Using the data below, gather each line that includes the word "Neural".

[Stored data]

+ + + + +

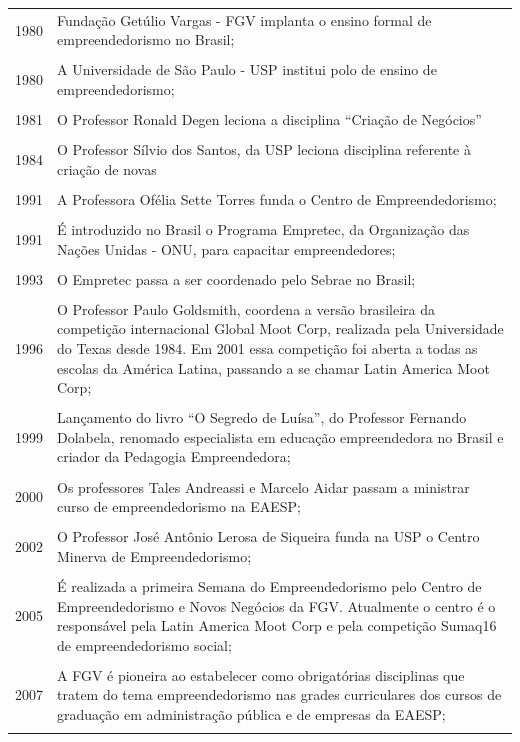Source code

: \begin{longtable}{lp{11cm}}
1980 & Fundação Getúlio Vargas - FGV implanta o ensino formal de empreendedorismo no Brasil;  \\\\\hline
1980 & A Universidade de São Paulo - USP institui polo de ensino de empreendedorismo;  \\\\\hline
1981 & O Professor Ronald Degen leciona a disciplina “Criação de Negócios”  \\\\ \hline
1984 & O Professor Sílvio dos Santos, da USP leciona disciplina referente à criação de novas \\\\ \hline
1991 & A Professora Ofélia Sette Torres funda o Centro de Empreendedorismo;  \\\\\hline
1991 & É introduzido no Brasil o Programa Empretec, da Organização das Nações Unidas - ONU, para
capacitar empreendedores;  \\\\\hline
1993 & O Empretec passa a ser coordenado pelo Sebrae no Brasil;  \\\\ \hline
1996 & O Professor Paulo Goldsmith, coordena a versão brasileira da competição internacional Global Moot Corp, realizada pela Universidade do Texas desde 1984. Em 2001 essa competição foi aberta a todas as escolas da América Latina, passando a se chamar Latin America Moot Corp;\\\\ \hline
1999 & Lançamento do livro “O Segredo de Luísa”, do Professor Fernando Dolabela, renomado
especialista em educação empreendedora no Brasil e criador da Pedagogia Empreendedora;  \\\\ \hline
2000 & Os professores Tales Andreassi e Marcelo Aidar passam a ministrar curso de empreendedorismo
na EAESP;  \\\\ \hline
2002 & O Professor José Antônio Lerosa de Siqueira funda na USP o Centro Minerva de Empreendedorismo;  \\\\\hline 
 2005 & É realizada a primeira Semana do Empreendedorismo pelo Centro de Empreendedorismo e Novos Negócios da FGV. Atualmente o centro é o responsável pela Latin America Moot Corp e pela competição Sumaq16 de empreendedorismo social;  \\\\ \hline 
 2007 & A FGV é pioneira ao estabelecer como obrigatórias disciplinas que tratem do tema empreendedorismo nas grades curriculares dos cursos de graduação em administração pública e de empresas da EAESP; \\\\ \hline

\end{longtable}


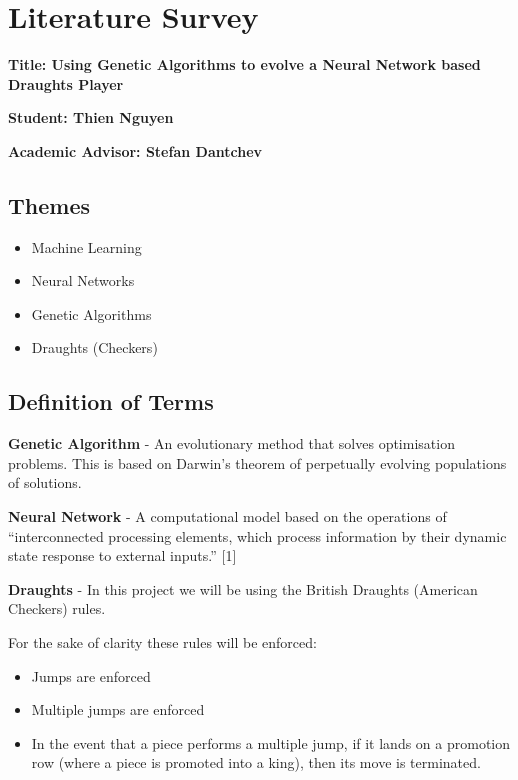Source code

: \documentclass[]{article}
\date{}
\providecommand{\tightlist}{%
  \setlength{\itemsep}{0pt}\setlength{\parskip}{0pt}}
\begin{document}
\section{Literature Survey}\label{literature-survey}

\textbf{Title: Using Genetic Algorithms to evolve a Neural Network based
Draughts Player}

\textbf{Student: Thien Nguyen}

\textbf{Academic Advisor: Stefan Dantchev}

\subsection{Themes}\label{themes}

\begin{itemize}
\tightlist
\item
  Machine Learning
\item
  Neural Networks
\item
  Genetic Algorithms
\item
  Draughts (Checkers)
\end{itemize}

\subsection{Definition of Terms}\label{definition-of-terms}

\textbf{Genetic Algorithm} - An evolutionary method that solves
optimisation problems. This is based on Darwin's theorem of perpetually
evolving populations of solutions.

\textbf{Neural Network} - A computational model based on the operations
of ``interconnected processing elements, which process information by
their dynamic state response to external inputs.'' {[}1{]}

\textbf{Draughts} - In this project we will be using the British
Draughts (American Checkers) rules.

For the sake of clarity these rules will be enforced:

\begin{itemize}
\tightlist
\item
  Jumps are enforced
\item
  Multiple jumps are enforced
\item
  In the event that a piece performs a multiple jump, if it lands on a
  promotion row (where a piece is promoted into a king), then its move
  is terminated.
\end{itemize}
\end{document}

+ + + + +

- **TASK RESULT**:
\textbf{Title: Using Genetic Algorithms to evolve a Neural Network based
  Neural Networks
\textbf{Neural Network} - A computational model based on the operations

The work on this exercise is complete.